If guided meditation isn't for you or you can't be bothered to faff about online, try this:
Bring to mind somebody you really love and focus on them in your mind (you can visualise them or just think about them if visualisation doesn't come easily). Then literally just send them loving thoughts, like "I wish you happiness/peace/success/protection from harm". Make the words your own but keep the general gist. Interestingly you don't actually need to really feel/believe what you're saying for it to work. Anyway, do the same for somebody who's been a big support for you. Repeat for somebody you know is having a bit of trouble recently. Then do the same thing for somebody you barely know at all...this is key. Finally, repeat it for yourself (for some reason that bit is often the hardest).
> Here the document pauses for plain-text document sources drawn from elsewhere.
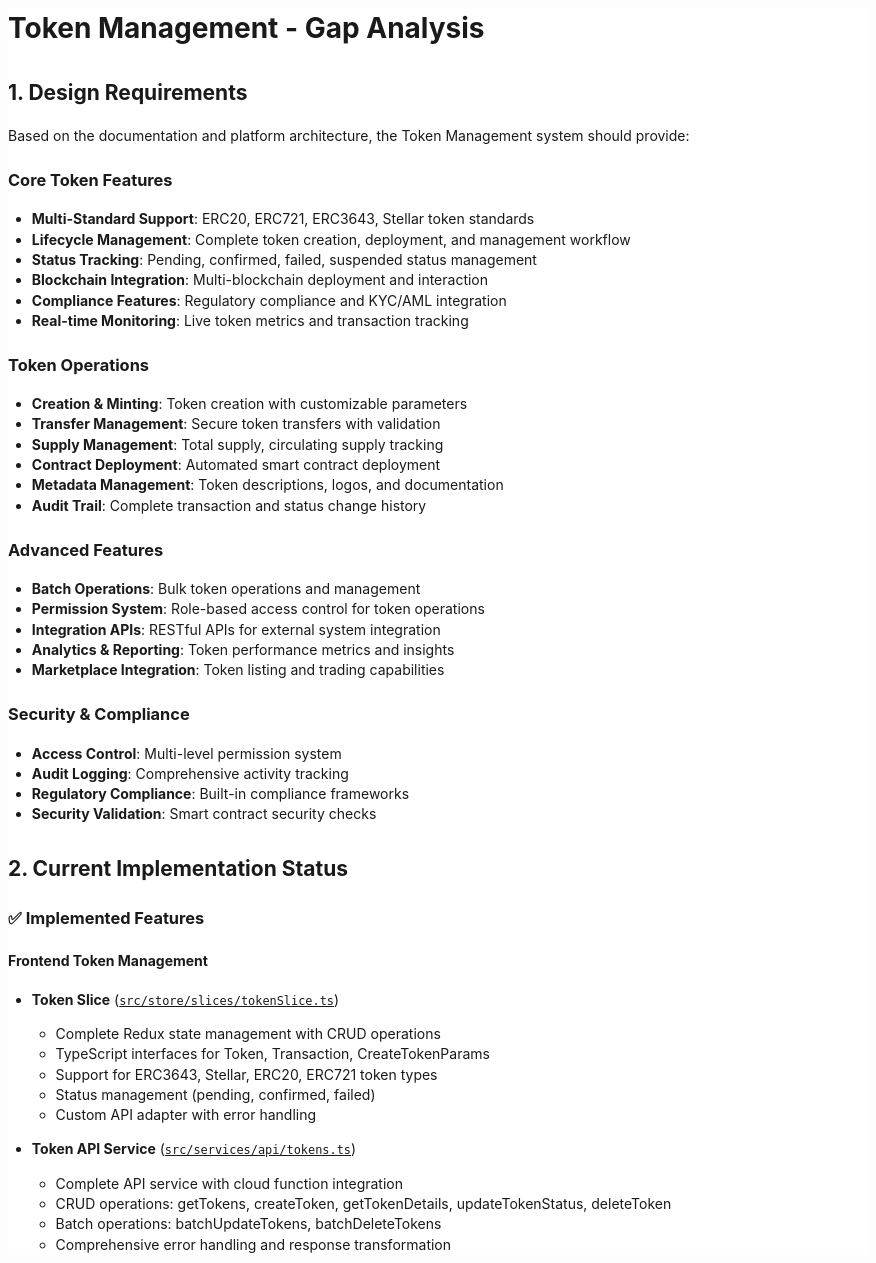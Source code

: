# Token Management - Gap Analysis

## 1. Design Requirements

Based on the documentation and platform architecture, the Token Management system should provide:

### Core Token Features
- **Multi-Standard Support**: ERC20, ERC721, ERC3643, Stellar token standards
- **Lifecycle Management**: Complete token creation, deployment, and management workflow
- **Status Tracking**: Pending, confirmed, failed, suspended status management
- **Blockchain Integration**: Multi-blockchain deployment and interaction
- **Compliance Features**: Regulatory compliance and KYC/AML integration
- **Real-time Monitoring**: Live token metrics and transaction tracking

### Token Operations
- **Creation & Minting**: Token creation with customizable parameters
- **Transfer Management**: Secure token transfers with validation
- **Supply Management**: Total supply, circulating supply tracking
- **Contract Deployment**: Automated smart contract deployment
- **Metadata Management**: Token descriptions, logos, and documentation
- **Audit Trail**: Complete transaction and status change history

### Advanced Features
- **Batch Operations**: Bulk token operations and management
- **Permission System**: Role-based access control for token operations
- **Integration APIs**: RESTful APIs for external system integration
- **Analytics & Reporting**: Token performance metrics and insights
- **Marketplace Integration**: Token listing and trading capabilities

### Security & Compliance
- **Access Control**: Multi-level permission system
- **Audit Logging**: Comprehensive activity tracking
- **Regulatory Compliance**: Built-in compliance frameworks
- **Security Validation**: Smart contract security checks

## 2. Current Implementation Status

### ✅ Implemented Features

#### Frontend Token Management
- **Token Slice** ([`src/store/slices/tokenSlice.ts`](../src/store/slices/tokenSlice.ts))
  - Complete Redux state management with CRUD operations
  - TypeScript interfaces for Token, Transaction, CreateTokenParams
  - Support for ERC3643, Stellar, ERC20, ERC721 token types
  - Status management (pending, confirmed, failed)
  - Custom API adapter with error handling

- **Token API Service** ([`src/services/api/tokens.ts`](../src/services/api/tokens.ts))
  - Complete API service with cloud function integration
  - CRUD operations: getTokens, createToken, getTokenDetails, updateTokenStatus, deleteToken
  - Batch operations: batchUpdateTokens, batchDeleteTokens
  - Comprehensive error handling and response transformation
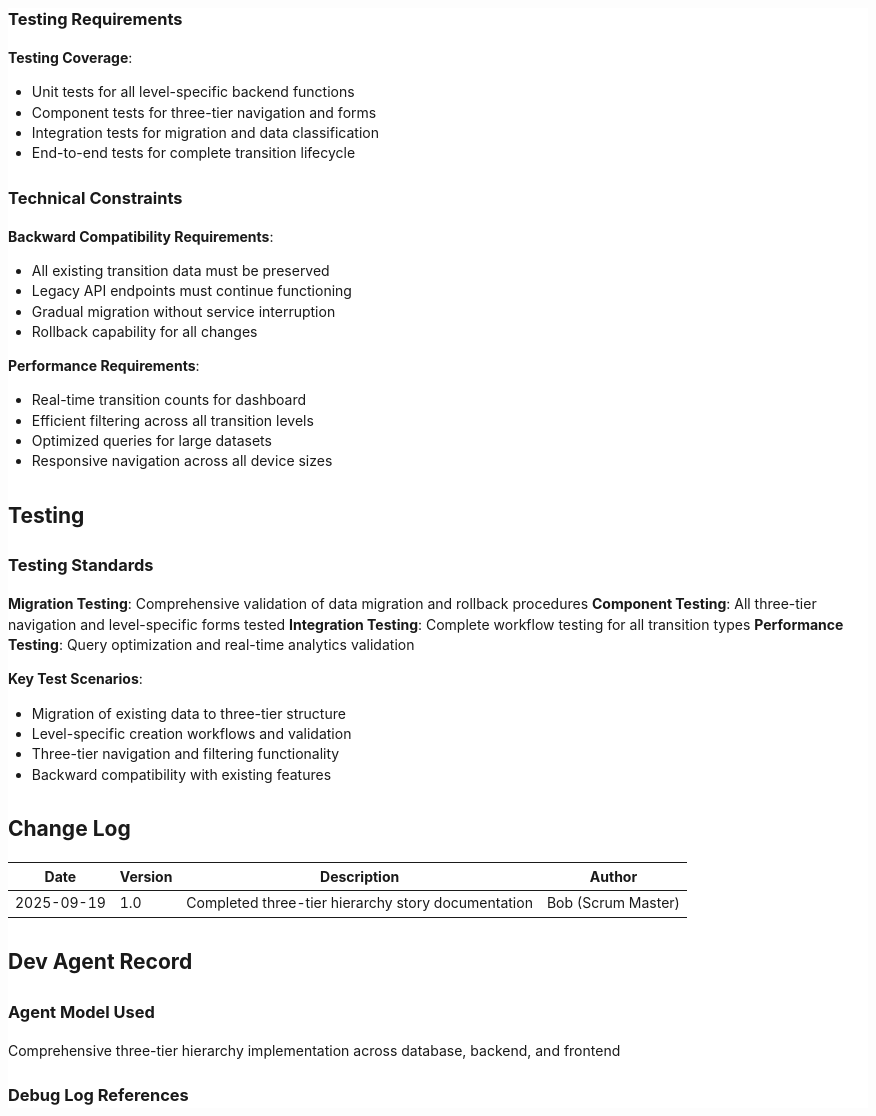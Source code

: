 ### Testing Requirements

**Testing Coverage**:
- Unit tests for all level-specific backend functions
- Component tests for three-tier navigation and forms
- Integration tests for migration and data classification
- End-to-end tests for complete transition lifecycle

### Technical Constraints

**Backward Compatibility Requirements**:
- All existing transition data must be preserved
- Legacy API endpoints must continue functioning
- Gradual migration without service interruption
- Rollback capability for all changes

**Performance Requirements**:
- Real-time transition counts for dashboard
- Efficient filtering across all transition levels
- Optimized queries for large datasets
- Responsive navigation across all device sizes

## Testing

### Testing Standards

**Migration Testing**: Comprehensive validation of data migration and rollback procedures
**Component Testing**: All three-tier navigation and level-specific forms tested
**Integration Testing**: Complete workflow testing for all transition types
**Performance Testing**: Query optimization and real-time analytics validation

**Key Test Scenarios**:
- Migration of existing data to three-tier structure
- Level-specific creation workflows and validation
- Three-tier navigation and filtering functionality
- Backward compatibility with existing features

## Change Log

| Date | Version | Description | Author |
|------|---------|-------------|---------|
| 2025-09-19 | 1.0 | Completed three-tier hierarchy story documentation | Bob (Scrum Master) |

## Dev Agent Record

### Agent Model Used

Comprehensive three-tier hierarchy implementation across database, backend, and frontend

### Debug Log References
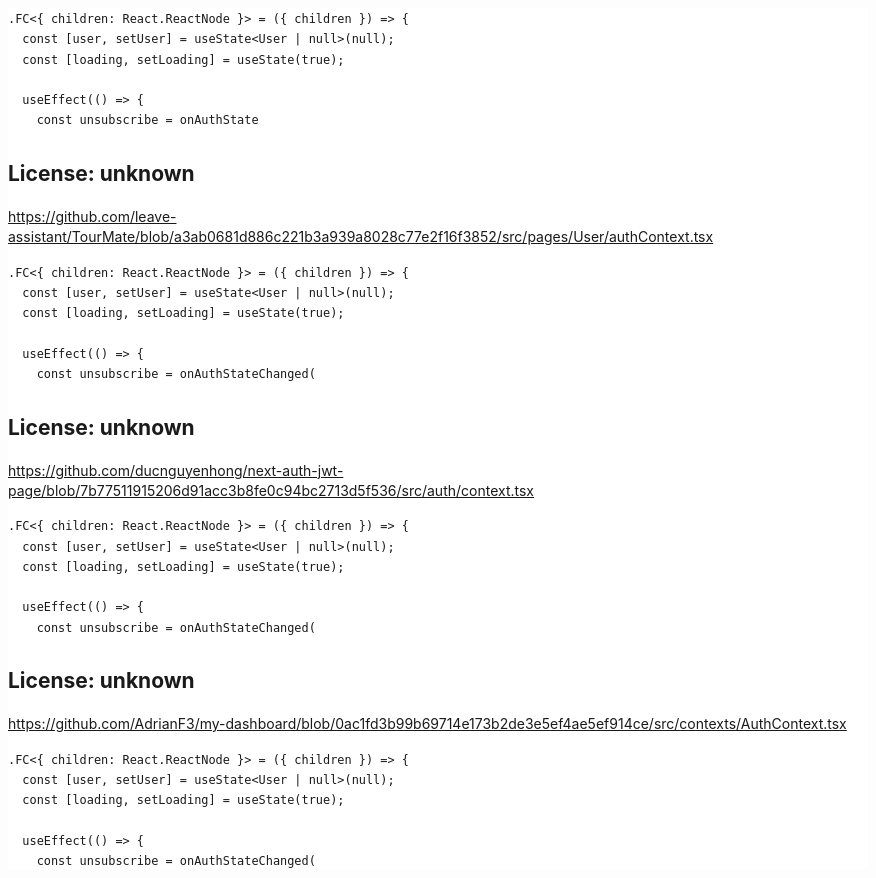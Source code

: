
 ```
.FC<{ children: React.ReactNode }> = ({ children }) => {
  const [user, setUser] = useState<User | null>(null);
  const [loading, setLoading] = useState(true);

  useEffect(() => {
    const unsubscribe = onAuthState
```


## License: unknown
https://github.com/leave-assistant/TourMate/blob/a3ab0681d886c221b3a939a8028c77e2f16f3852/src/pages/User/authContext.tsx

```
.FC<{ children: React.ReactNode }> = ({ children }) => {
  const [user, setUser] = useState<User | null>(null);
  const [loading, setLoading] = useState(true);

  useEffect(() => {
    const unsubscribe = onAuthStateChanged(
```


## License: unknown
https://github.com/ducnguyenhong/next-auth-jwt-page/blob/7b77511915206d91acc3b8fe0c94bc2713d5f536/src/auth/context.tsx

```
.FC<{ children: React.ReactNode }> = ({ children }) => {
  const [user, setUser] = useState<User | null>(null);
  const [loading, setLoading] = useState(true);

  useEffect(() => {
    const unsubscribe = onAuthStateChanged(
```


## License: unknown
https://github.com/AdrianF3/my-dashboard/blob/0ac1fd3b99b69714e173b2de3e5ef4ae5ef914ce/src/contexts/AuthContext.tsx

```
.FC<{ children: React.ReactNode }> = ({ children }) => {
  const [user, setUser] = useState<User | null>(null);
  const [loading, setLoading] = useState(true);

  useEffect(() => {
    const unsubscribe = onAuthStateChanged(
```

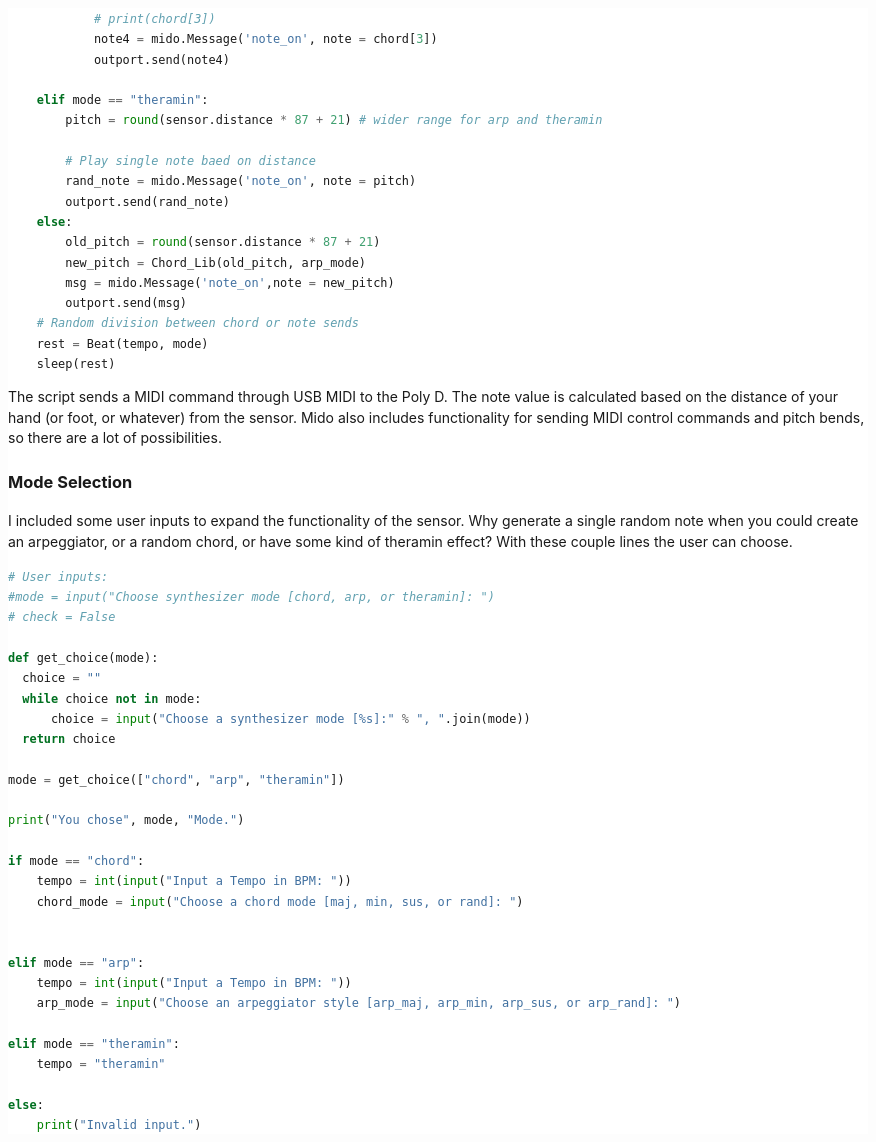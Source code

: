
 ```python
            # print(chord[3])
            note4 = mido.Message('note_on', note = chord[3])
            outport.send(note4)

    elif mode == "theramin":
        pitch = round(sensor.distance * 87 + 21) # wider range for arp and theramin 

        # Play single note baed on distance
        rand_note = mido.Message('note_on', note = pitch)
        outport.send(rand_note)
    else:
        old_pitch = round(sensor.distance * 87 + 21)
        new_pitch = Chord_Lib(old_pitch, arp_mode)   
        msg = mido.Message('note_on',note = new_pitch)
        outport.send(msg)
    # Random division between chord or note sends
    rest = Beat(tempo, mode)
    sleep(rest)

```

The script sends a MIDI command through USB MIDI to the Poly D. The note value is calculated based on the distance of your hand (or foot, or whatever) from the sensor. Mido also includes functionality for sending MIDI control commands and pitch bends, so there are a lot of possibilities.

### Mode Selection
I included some user inputs to expand the functionality of the sensor. Why generate a single random note when you could create an arpeggiator, or a random chord, or have some kind of theramin effect? With these couple lines the user can choose.

```python
# User inputs: 
#mode = input("Choose synthesizer mode [chord, arp, or theramin]: ")
# check = False

def get_choice(mode):
  choice = ""
  while choice not in mode:
      choice = input("Choose a synthesizer mode [%s]:" % ", ".join(mode))
  return choice

mode = get_choice(["chord", "arp", "theramin"])

print("You chose", mode, "Mode.")

if mode == "chord":
    tempo = int(input("Input a Tempo in BPM: "))
    chord_mode = input("Choose a chord mode [maj, min, sus, or rand]: ")

    
elif mode == "arp":
    tempo = int(input("Input a Tempo in BPM: "))
    arp_mode = input("Choose an arpeggiator style [arp_maj, arp_min, arp_sus, or arp_rand]: ")
    
elif mode == "theramin":
    tempo = "theramin"
    
else:
    print("Invalid input.")

```
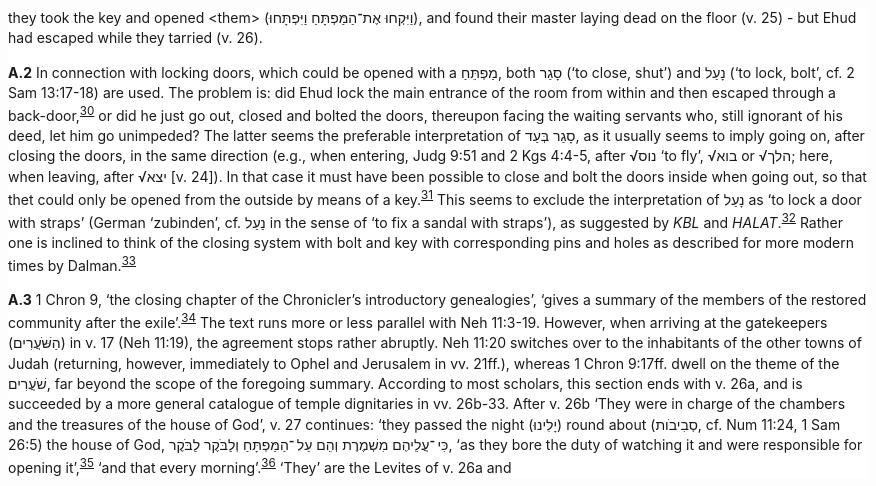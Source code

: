 they took the key and opened &lt;them&gt; (<span dir="rtl">וַיִּפְתָּחוּ</span> <span dir="rtl"> הַמַּפְתָּחַ</span><span dir="rtl">אֶת־</span> <span dir="rtl">וַיִּקְחוּ</span>), and found their master laying dead on the floor (v. 25) - but 
Ehud had escaped while they tarried (v. 26). 

<b>A.2</b>
In connection with locking doors, which 
could be opened with a <span dir="rtl">מַפְתֵּחַ</span>, both <span dir="rtl">סָגַר</span>  (‘to close, shut’) and <span dir="rtl">נָעַל</span> (‘to lock, bolt’, cf. 2 Sam 13:17-18) are used. The problem is: did Ehud lock the main entrance of the room from within 
and then escaped through a back-door,<sup id="fnref:30"><a href="#footnote" data-toggle="modal" onclick="show_modal('fn:30')">30</a></sup> or did 
he just go out, closed and bolted the doors, 
thereupon facing the waiting servants who, still 
ignorant of his deed, let him go unimpeded? The 
latter seems the preferable interpretation of 
<span dir="rtl">בְּעַד</span> <span dir="rtl">סָגַר</span>, as it usually seems to imply going on, after closing the doors, in the same direction 
(e.g., when entering, Judg 9:51 and 2 Kgs
4:4-5, after √<span dir="rtl">נוס</span> ‘to fly’,  √<span dir="rtl">בוא</span> or √<span dir="rtl">הלך</span>; here, when leaving, after √<span dir="rtl">יצא</span> [v. 24]). In that case it must have been possible to close and bolt the doors inside 
when going out, so that thet  could only be opened 
from the outside by means of a key.<sup id="fnref:31"><a href="#footnote" data-toggle="modal" onclick="show_modal('fn:31')">31</a></sup> This 
seems to exclude the interpretation of <span dir="rtl">נָעַל</span>  as ‘to lock a door with straps’ (German ‘zubinden’, cf. <span dir="rtl">נַעַל</span> in the sense of ‘to fix a sandal with straps’), as suggested by <i>KBL</i> and <i>HALAT</i>.<sup id="fnref:32"><a href="#footnote" data-toggle="modal" onclick="show_modal('fn:32')">32</a></sup> Rather one is inclined 
to think of the closing system with bolt and key 
with corresponding pins and holes as described 
for more modern times by Dalman.<sup id="fnref:33"><a href="#footnote" data-toggle="modal" onclick="show_modal('fn:33')">33</a></sup>                

<b>A.3</b>
1 Chron 9, ‘the closing chapter of the 
Chronicler’s introductory genealogies’, ‘gives a 
summary of the members of the restored community 
after the exile’.<sup id="fnref:34"><a href="#footnote" data-toggle="modal" onclick="show_modal('fn:34')">34</a></sup> The text runs more or less 
parallel with Neh 11:3-19. However, when 
arriving at the gatekeepers (<span dir="rtl">הַשֹּׁעֲרִים</span>) in v. 17 (Neh 11:19), the agreement stops rather 
abruptly. Neh 11:20 switches over to the 
inhabitants of the other towns of Judah 
(returning, however, immediately to Ophel and 
Jerusalem in vv. 21ff.), whereas 1 Chron 
9:17ff. dwell on the theme of the <span dir="rtl">שֹׁעֲרִים</span>, far beyond the scope of the foregoing summary. 
According to most scholars, this section ends 
with v. 26a, and is succeeded by a more general 
catalogue of temple dignitaries in vv. 26b-33. 
After v. 26b ‘They were in charge of the 
chambers and the treasures of the house of God’, 
v. 27 continues: ‘they passed the night (<span dir="rtl">יָלִינוּ</span>) round about (<span dir="rtl">סְבִיבׂות</span>, cf. Num 11:24, 1 Sam 26:5) the house of God, <span dir="rtl">לַבֹּקֶר</span> <span dir="rtl">וְלַבֹּקֶר</span> <span dir="rtl">עַל&thinsp;־הַמַּפְתָּחַ</span> <span dir="rtl">וְהֵם</span> <span dir="rtl">מִשְׁמֶרֶת</span> <span dir="rtl">כִּי&thinsp;־עֲלֵיהֶם</span>, ‘as they bore the duty of watching it and were 
responsible for opening it’,<sup id="fnref:35"><a href="#footnote" data-toggle="modal" onclick="show_modal('fn:35')">35</a></sup> ‘and that every 
morning’.<sup id="fnref:36"><a href="#footnote" data-toggle="modal" onclick="show_modal('fn:36')">36</a></sup> ‘They’ are the Levites of v. 26a and 

[^1]: *<i>maqtil</i>, <i>GKC</i>, § 85i; <i>BL</i>, 492q-r [‘<span dir="rtl">מַפְתֵּחַ</span> ‘‘Schlüssel’’ ... und eine Reihe anderer Werkzeuge’]; Joüon, <i>GHB</i>, § 88 L d,h.
[^2]: Orel & Stolbova, <i>HSED</i>, 425-6.
[^3]: Cf. <i>BL</i>  542m for both possibilities [<i>HALAT</i>, 585b].
[^4]: Cf. K. Albrecht, ‘Das Geschlecht der Hebräischen Hauptwörter’ (<i>ZAW</i> 15, 313-25, and 16, 41-121), (16) 93.
[^5]: Tam. III 6 [189a6] and Kel. XIV 8 [198b29].
[^6]: H. Rosenberg, ‘Zum Geschlecht der hebräischen Hauptwörter’ (<i>ZAW</i> 25, 325-39), 334.
[^7]: Cf. Josephus, <i>Bell. Jud.</i> 4, 4,6; 6, 5,3.
[^8]: Cf. Dalman, <i>AuS</i>, Bd. 7, 70f.
[^9]: <i>CAD</i> (N) 1, 324.
[^10]: KTU 5.22:12; see <i>DULAT</i><sup><small> 3</small></sup>, 559.
[^11]: Dalman, <i>ANHT</i>, 247.
[^12]: Sokoloff, <i>DJPA</i>, 324.
[^13]: Belot 570a; Lane, <i>AEL</i>, 2329.
[^14]: Leslau, <i>LSoq</i>, 344.
[^15]: Johnstone, <i>ML</i>, 106.
[^16]: Johnstone, <i>JL</i>, 65.
[^17]: Barthélemy, 592; Elihai, <i>DAPP</i>, 88.
[^18]: Leslau, <i>CDG</i>, 170.
[^20]: Abundance of rabbinic quotations in Strack & Billerbeck 1922, 738-47.
[^21]: <i>ThWNT</i>, Bd. 3, 745, with notes 24-26 for rabbinic references.
[^22]: <i>ibid.</i>, 746-7.
[^23]: R. Jochanan, Taʿan. 2a, cf. Sanh. 113a; Gen R. 73 (46d), Deut R. 7 (204b), Midr. Ps 78.5 (173b), etc., Apoc. Bar 5:5, ARN 4, etc., cf. Strack & Billerbeck 1922, 737 (<i>ad</i> Matt 16:19).
[^24]: m. Tam. III.6, 7; <i>AuS</i>, Bd. 7, 71, 73.
[^25]: t. B. Bat. III.1, B. Bat. IV.3.
[^26]: m. Kel. XVI.7; t. ʿErub. X.1.
[^27]: m. Kel. XIV 8, etc.; Krauss, <i>TA</i>, BD. 1, 41; Dalman, <i>AuS</i>, Bd. 7, 73; see also 53-4. 
[^29]: Van der Kooij 1981, 162.
[^30]: Budde 1897, 31.
[^31]: Dirksen 1990, 35.
[^32]: <i>KBL</i>, 621b, and <i>HALAT</i>, 666a.
[^33]: Dalman, <i>AuS</i>, Bd. 7, 52-54 (cf. 122, 172; and 68-72 for Judg 3:25).
[^34]: Williamson 1982, 87.
[^35]: Moffatt 1935.
[^36]: <i>waw-explicativum</i> cf. <i>GKC</i>, §  154a, n.(b).
[^37]: Moffatt 1935.
[^38]: De Vaux, <i>IAT</i>, t. 1, 200.
[^39]: See the extensive article <span dir="rtl">שַׁעַר</span> in <i> HALAT</i>, 1491-94 [1493b].
[^40]: Kraus 1960, 205.
[^41]: Moffatt 1935.
[^42]: so e.g. Schoors 1972, 137; Snijders 1979, 220; Wildberger 1978, 849.
[^43]: Beuken 2007, 278.
[^44]: Moffatt 1935.
[^45]: Moffatt 1935.
[^46]: So e.g. Schoors 1972, 136; Snijders 1979, 220.
[^47]: Beuken 2007, 278.
[^48]: Cf. e.g. Procksch 1930, 291; Wildberger 1978, 849.
[^49]: E.g. Dalman, <i>AuS</i>, Bd. 7, Fig. 12 and 13 (cf. pp. 122, 172); Avitzur, 164, Fig. 424; Shitran, <i>EM</i>, vol. 5, 38; King & Stager, <i>LBI</i>, 33, Fig. 18.
[^50]: K. Galling & H.Rösel, <i>BRL</i><sup>2</sup>, 349. Galling, <i>BRL</i><sup>1</sup> (1937), col. 460 (art. ‘Schlüssel’: ‘Man kann also von einem Hebe-Schl. im Gegensatz zu unserem Dreh-Schl. sprechen’ [omitted in <i>BRL</i><sup>2</sup>, 349]).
Alternatively, if you don't want to 'meditate' as such at all, try this one. Next time you're sitting on the bus/tube or strolling down the street, look at the people you pass and just think to yourself something along the lines of "I wish you happiness" or whatever version of that you find most comfortable/least cringey. And NB, you'll probably feel ridiculous the first time you do it but keep at it! Is interesting to see how it gives you a little bit of an uplift and is especially effective for people being a bit irritating...rather than mutter about them under your breath, smile and wish them happiness under your breath. Puts you in a much better mood!